Quand j’ai ouvert les yeux, le vautour était perché au-dessus de moi, projetant son ombre immense. Je l’ai chassé en hurlant. Quand il s’est envolé, le soleil m’a brûlé les yeux et la peau. 

 

Je n’arrive plus à trouver d’eau depuis quelques temps déjà, malgré les enseignements du lézard. Les corbeaux me tirent toujours plus en avant. Je sais que je serai bientôt arrivé.

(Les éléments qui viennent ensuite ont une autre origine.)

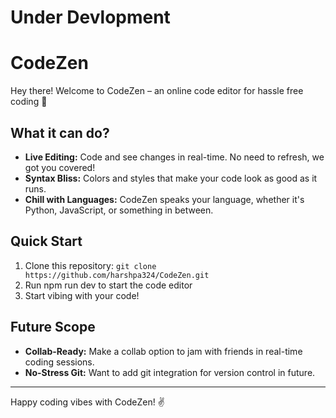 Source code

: # Under Devlopment

# CodeZen

Hey there! Welcome to CodeZen – an online code editor for hassle free coding 🚀

## What it can do?

- **Live Editing:** Code and see changes in real-time. No need to refresh, we got you covered!
- **Syntax Bliss:** Colors and styles that make your code look as good as it runs.
- **Chill with Languages:** CodeZen speaks your language, whether it's Python, JavaScript, or something in between.


## Quick Start

1. Clone this repository: `git clone https://github.com/harshpa324/CodeZen.git`
2. Run npm run dev to start the code editor
3. Start vibing with your code!

## Future Scope
- **Collab-Ready:** Make a collab option to jam with friends in real-time coding sessions. 
- **No-Stress Git:** Want to add git integration for version control in future. 
---

Happy coding vibes with CodeZen! ✌️

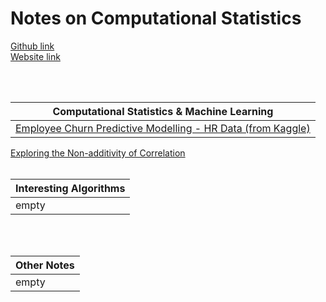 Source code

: 
# **Notes on Computational Statistics**

[Github link](https://github.com/pra-kri)
<br/>
[Website link](https://pra-kri.github.io)

<br/>
<br/>

Computational Statistics & Machine Learning                         | 
-------------------------------------- | 
[Employee Churn Predictive Modelling - HR Data (from Kaggle) ](https://pra-kri.github.io/projects/ML_HR_analytics/HR_analytics_notebook) | 
[Exploring the Non-additivity of Correlation](https://pra-kri.github.io/projects/correlation_nonadditivity/corr_project)
<br/>
<br/>

Interesting Algorithms                                 | 
-------------------------------------- | 
empty | 

<br/>
<br/>

Other Notes                                | 
-------------------------------------- | 
empty | 

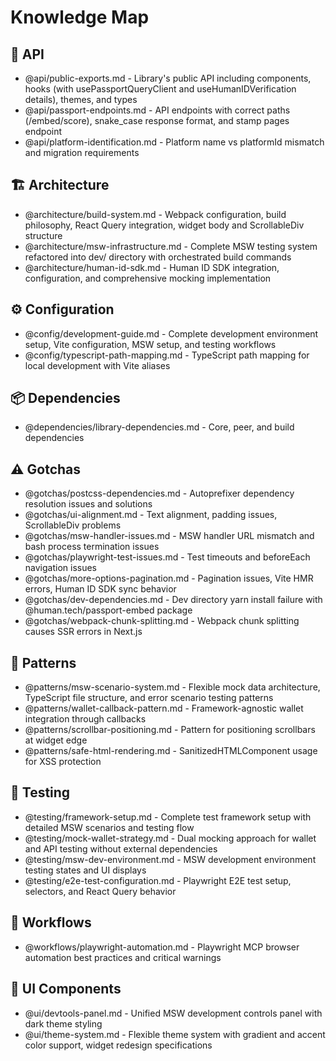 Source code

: # Knowledge Map

## 📁 API

- @api/public-exports.md - Library's public API including components, hooks (with usePassportQueryClient and useHumanIDVerification details), themes, and types
- @api/passport-endpoints.md - API endpoints with correct paths (/embed/score), snake_case response format, and stamp pages endpoint
- @api/platform-identification.md - Platform name vs platformId mismatch and migration requirements

## 🏗️ Architecture

- @architecture/build-system.md - Webpack configuration, build philosophy, React Query integration, widget body and ScrollableDiv structure
- @architecture/msw-infrastructure.md - Complete MSW testing system refactored into dev/ directory with orchestrated build commands
- @architecture/human-id-sdk.md - Human ID SDK integration, configuration, and comprehensive mocking implementation

## ⚙️ Configuration

- @config/development-guide.md - Complete development environment setup, Vite configuration, MSW setup, and testing workflows
- @config/typescript-path-mapping.md - TypeScript path mapping for local development with Vite aliases

## 📦 Dependencies

- @dependencies/library-dependencies.md - Core, peer, and build dependencies

## ⚠️ Gotchas

- @gotchas/postcss-dependencies.md - Autoprefixer dependency resolution issues and solutions
- @gotchas/ui-alignment.md - Text alignment, padding issues, ScrollableDiv problems
- @gotchas/msw-handler-issues.md - MSW handler URL mismatch and bash process termination issues
- @gotchas/playwright-test-issues.md - Test timeouts and beforeEach navigation issues
- @gotchas/more-options-pagination.md - Pagination issues, Vite HMR errors, Human ID SDK sync behavior
- @gotchas/dev-dependencies.md - Dev directory yarn install failure with @human.tech/passport-embed package
- @gotchas/webpack-chunk-splitting.md - Webpack chunk splitting causes SSR errors in Next.js

## 🎯 Patterns

- @patterns/msw-scenario-system.md - Flexible mock data architecture, TypeScript file structure, and error scenario testing patterns
- @patterns/wallet-callback-pattern.md - Framework-agnostic wallet integration through callbacks
- @patterns/scrollbar-positioning.md - Pattern for positioning scrollbars at widget edge
- @patterns/safe-html-rendering.md - SanitizedHTMLComponent usage for XSS protection

## 🧪 Testing

- @testing/framework-setup.md - Complete test framework setup with detailed MSW scenarios and testing flow
- @testing/mock-wallet-strategy.md - Dual mocking approach for wallet and API testing without external dependencies
- @testing/msw-dev-environment.md - MSW development environment testing states and UI displays
- @testing/e2e-test-configuration.md - Playwright E2E test setup, selectors, and React Query behavior

## 🔄 Workflows

- @workflows/playwright-automation.md - Playwright MCP browser automation best practices and critical warnings

## 🎨 UI Components

- @ui/devtools-panel.md - Unified MSW development controls panel with dark theme styling
- @ui/theme-system.md - Flexible theme system with gradient and accent color support, widget redesign specifications
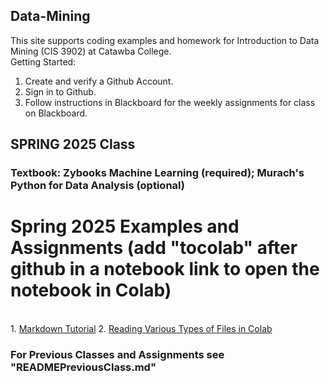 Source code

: ## Data-Mining
This site supports coding examples and homework for Introduction to Data Mining (CIS 3902) at Catawba College.<br>
Getting Started:<br>
1.  Create and verify a Github Account.<br>
2.  Sign in to Github.<br>
3.  Follow instructions in Blackboard for the weekly assignments for class on Blackboard.<br>

## SPRING 2025 Class

### Textbook:  Zybooks Machine Learning (required); Murach's Python for Data Analysis (optional)

<h1>Spring 2025 Examples and Assignments (add "tocolab" after github in a notebook link to open the notebook in Colab)</h1><br>
1. <a href="https://agea.github.io/tutorial.md/">Markdown Tutorial</a>
2. <a href="https://github.com/plthomps/CIS-3902-Data-Mining/blob/main/Reading_Files_in_Colab_with_Jupyter_Notebook.ipynb">Reading Various Types of Files in Colab</a><br>

### For Previous Classes and Assignments see "READMEPreviousClass.md"






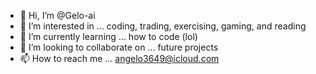 - 👋 Hi, I’m @Gelo-ai
- 👀 I’m interested in ... coding, trading, exercising, gaming, and reading
- 🌱 I’m currently learning ... how to code (lol)
- 💞️ I’m looking to collaborate on ... future projects
- 📫 How to reach me ... angelo3649@icloud.com

<!---
Gelo-ai/Gelo-ai is a ✨ special ✨ repository because its `README.md` (this file) appears on your GitHub profile.
You can click the Preview link to take a look at your changes.
--->
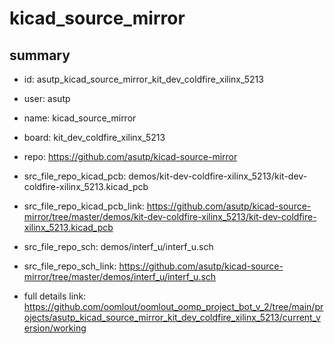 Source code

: # kicad_source_mirror
 
## summary 
* id: asutp_kicad_source_mirror_kit_dev_coldfire_xilinx_5213
* user: asutp
* name: kicad_source_mirror
* board: kit_dev_coldfire_xilinx_5213
* repo: https://github.com/asutp/kicad-source-mirror
* src_file_repo_kicad_pcb: demos/kit-dev-coldfire-xilinx_5213/kit-dev-coldfire-xilinx_5213.kicad_pcb
* src_file_repo_kicad_pcb_link: https://github.com/asutp/kicad-source-mirror/tree/master/demos/kit-dev-coldfire-xilinx_5213/kit-dev-coldfire-xilinx_5213.kicad_pcb


* src_file_repo_sch: demos/interf_u/interf_u.sch
* src_file_repo_sch_link: https://github.com/asutp/kicad-source-mirror/tree/master/demos/interf_u/interf_u.sch
* full details link: https://github.com/oomlout/oomlout_oomp_project_bot_v_2/tree/main/projects/asutp_kicad_source_mirror_kit_dev_coldfire_xilinx_5213/current_version/working  






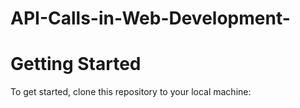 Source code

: # API-Calls-in-Web-Development-

# Getting Started
To get started, clone this repository to your local machine:
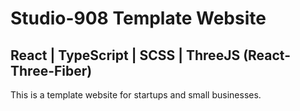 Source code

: # Studio-908 Template Website
## React | TypeScript | SCSS | ThreeJS (React-Three-Fiber)
This is a template website for startups and small businesses.
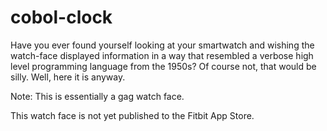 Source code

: # cobol-clock
Have you ever found yourself looking at your smartwatch and wishing the watch-face displayed information in a way that resembled a verbose high level programming language from the 1950s? Of course not, that would be silly. Well, here it is anyway.

Note: This is essentially a gag watch face. 

This watch face is not yet published to the Fitbit App Store. 
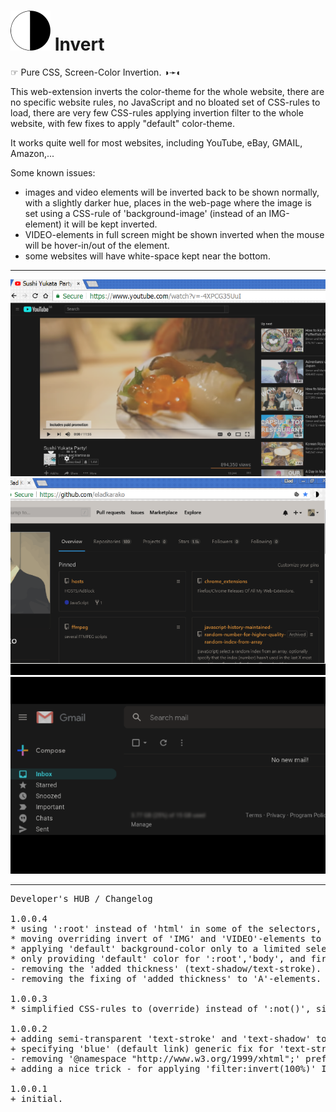 <h1><img src="resources/icon.png" height="64" width="64"/> Invert</h1>

☞︎ Pure CSS, Screen-Color Invertion. ◑︎➛︎◐︎

This web-extension inverts the color-theme for the whole website, 
there are no specific website rules, no JavaScript and no bloated set of CSS-rules to load, 
there are very few CSS-rules applying invertion filter to the whole website, 
with few fixes to apply "default" color-theme.

It works quite well for most websites, including YouTube, eBay, GMAIL, Amazon,...

Some known issues:
- images and video elements will be inverted back to be shown normally, with a slightly darker hue,
places in the web-page where the image is set using a CSS-rule of 'background-image' (instead of an IMG-element) it will be kept inverted.
- VIDEO-elements in full screen might be shown inverted when the mouse will be hover-in/out of the element.
- some websites will have white-space kept near the bottom.

<hr/>

<img alt="" src="resources/screenshot_1.png" /> <br/>
<img alt="" src="resources/screenshot_2.png" /> <br/>
<img alt="" src="resources/screenshot_3.png" /> <br/>

<hr/>

<pre>
Developer's HUB / Changelog

1.0.0.4
* using ':root' instead of 'html' in some of the selectors, also overriding ':root:hover' to fix a mouse-movement related bug where the colors switched on/off.
* moving overriding invert of 'IMG' and 'VIDEO'-elements to a different block.
* applying 'default' background-color only to a limited selection of elements - ':root', 'body' and all the first-layer elements under 'body'.
* only providing 'default' color for ':root','body', and first-layer of elements under 'body' which are not 'A'-elements.
- removing the 'added thickness' (text-shadow/text-stroke).
- removing the fixing of 'added thickness' to 'A'-elements.

1.0.0.3
* simplified CSS-rules to (override) instead of ':not()', simplified the A-element-color-fix as-well.

1.0.0.2
+ adding semi-transparent 'text-stroke' and 'text-shadow' to help 'thicken-up' type-fonts that uses weird color set.
+ specifying 'blue' (default link) generic fix for 'text-stroke' and 'text-shadow'.
- removing '@namespace "http://www.w3.org/1999/xhtml";' prefix to allow the CSS-rules to be applied to SVG "containers" (images) as well, since those uses the "http://www.w3.org/2000/svg" namespace.
+ adding a nice trick - for applying 'filter:invert(100%)' I set it for HTML-element (to apply, once, for all) and then to IMG and VIDEO-elements as-well, which will invert-the-invert (show normal).

1.0.0.1
+ initial.
</pre>

<!-- <a href="https://paypal.me/e1adkarak0"><img src="https://www.paypalobjects.com/webstatic/mktg/Logo/pp-logo-100px.png" alt="PayPal Donation"></a> --> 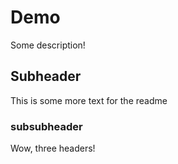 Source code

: # Demo

Some description!


## Subheader

This is some more text for the readme

### subsubheader

Wow, three headers! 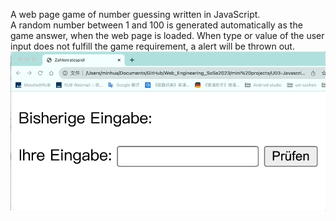 A web page game of number guessing written in JavaScript.<br>
A random number between 1 and 100 is generated automatically as the game answer, when the web page is loaded. When type or value of the user input does not fulfill the game requirement, a alert will be thrown out.<br>
![image](https://github.com/luiminyan/Web_Eng_mini_projects/blob/main/images/zahlenratespiel_gif.gif) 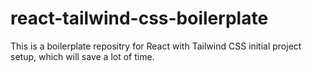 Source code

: # react-tailwind-css-boilerplate
This is a boilerplate repositry for React with Tailwind CSS initial project setup, which will save a lot of time.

Je me sens au bout de mes forces, la Révélation du Grand Esprit ne doit plus être très loin.

 

***

 

Ça y est. Les corbeaux se sont immobilisés au sommet d’un immense tas de gravas. Jusque là, ils ne m’ont pas laissé les approcher. Cette fois-ci pourtant, ils me regardent sans bouger. Ils me fixent, le regard malin. Une ombre passe au-dessus de nous. Je lève la tête : c’est le vautour, qui fait de grands cercles. Il s’éloigne un temps en arrière, vers ma tribu, puis revient. Nouvelle ombre, fraîcheur. Cela ne dure pas. Le soleil de plomb me fait tourner la tête.

 

Je m’écroule quelques pas plus loin. Alors que ma vision se trouble, les corbeaux prennent une forme humanoïde et s’approchent de moi. Je les reconnais alors : ce sont des démons sortis de nos plus sombres légendes, des mangeurs de chaire humaine. Je ne comprend plus rien… Le Grand Esprit a toujours protégé ma tribu de leurs attaques. Pourquoi pas moi … ?

 

Alors qu’ils enfoncent leurs serres dans mon dos et arrachent ma peau, je ferme les yeux. La douleur engourdit mes sens alors qu’une seule larme coule le long de ma joue.  « Pourquoi, Grand Esprit, ne m’as-tu pas sauvé de leur emprise ? » Une douce chaleur se répand dans mon corps.  « Je t’ai envoyé un messager. » 

 

Une ombre passe au-dessus de nous. Je profite de la fraîcheur alors que je sens ma conscience me quitter.  « Tu n’écoutais pas. Tu n’as jamais écouté…  » La voix du Grand Esprit est pleine de regret.